Requirement:
Could you repeat the records below exactly, leaving the pictures out?

Data in this exercise:
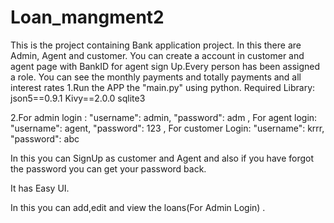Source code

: # Loan_mangment2
This is the project containing Bank application project. In this there are Admin, Agent and customer. You can create a account in customer and agent page with BankID for agent sign Up.Every person has been assigned a role. You can see the monthly payments and totally payments and all interest rates
1.Run the APP the "main.py" using python. Required Library: json5==0.9.1 Kivy==2.0.0 sqlite3

2.For admin login : "username": admin, "password": adm ,
  For agent login: "username": agent, "password": 123 ,
  For customer Login: "username": krrr, "password": abc

In this you can SignUp as customer and Agent and also if you have forgot the password you can get your password back.

It has Easy UI.

In this you can add,edit and view the loans(For Admin Login) .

Output for this exercise:
Source code

: # Loan_mangment2
This is the project containing Bank application project. In this there are Admin, Agent and customer. You can create a account in customer and agent page with BankID for agent sign Up.Every person has been assigned a role. You can see the monthly payments and totally payments and all interest rates
1.Run the APP the "main.py" using python. Required Library: json5==0.9.1 Kivy==2.0.0 sqlite3

2.For admin login : "username": admin, "password": adm ,
  For agent login: "username": agent, "password": 123 ,
  For customer Login: "username": krrr, "password": abc

In this you can SignUp as customer and Agent and also if you have forgot the password you can get your password back.

It has Easy UI.

In this you can add,edit and view the loans(For Admin Login) .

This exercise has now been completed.